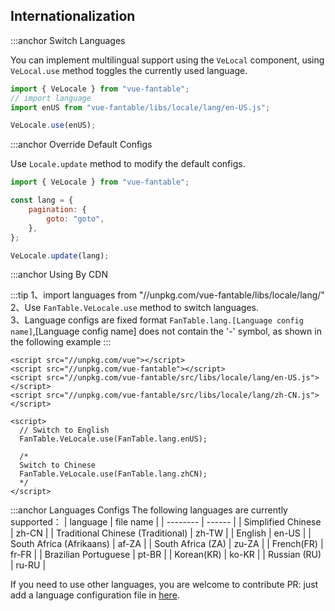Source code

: ## Internationalization

:::anchor Switch Languages

You can implement multilingual support using the `VeLocal` component, using `VeLocal.use` method toggles the currently used language.

```javascript
import { VeLocale } from "vue-fantable";
// import language
import enUS from "vue-fantable/libs/locale/lang/en-US.js";

VeLocale.use(enUS);
```

:::anchor Override Default Configs

Use `Locale.update` method to modify the default configs.

```javascript
import { VeLocale } from "vue-fantable";

const lang = {
    pagination: {
        goto: "goto",
    },
};

VeLocale.update(lang);
```

:::anchor Using By CDN

:::tip
1、import languages from "//unpkg.com/vue-fantable/libs/locale/lang/"<br>
2、Use `FanTable.VeLocale.use` method to switch languages.<br>
3、Language configs are fixed format `FanTable.lang.[Language config name]`,[Language config name] does not contain the '-' symbol, as shown in the following example
:::

```
<script src="//unpkg.com/vue"></script>
<script src="//unpkg.com/vue-fantable"></script>
<script src="//unpkg.com/vue-fantable/src/libs/locale/lang/en-US.js"></script>
<script src="//unpkg.com/vue-fantable/src/libs/locale/lang/zh-CN.js"></script>

<script>
  // Switch to English
  FanTable.VeLocale.use(FanTable.lang.enUS);

  /*
  Switch to Chinese
  FanTable.VeLocale.use(FanTable.lang.zhCN);
  */
</script>
```

:::anchor Languages Configs
The following languages are currently supported：
| language | file name |
| -------- | ------ |
| Simplified Chinese | zh-CN |
| Traditional Chinese (Traditional) | zh-TW |
| English | en-US |
| South Africa (Afrikaans) | af-ZA |
| South Africa (ZA) | zu-ZA |
| French(FR) | fr-FR |
| Brazilian Portuguese | pt-BR |
| Korean(KR) | ko-KR |
| Russian (RU) | ru-RU |

If you need to use other languages, you are welcome to contribute PR: just add a language configuration file in [here](https://github.com/huangshuwei/vue-fantable/tree/master/packages/src/locale/lang).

**TASK DETAILS**
From the material above, gather all lines that include the string "Chinese" and copy them.

**THE ANSWER**
  Switch to Chinese
| Simplified Chinese | zh-CN |
| Traditional Chinese (Traditional) | zh-TW |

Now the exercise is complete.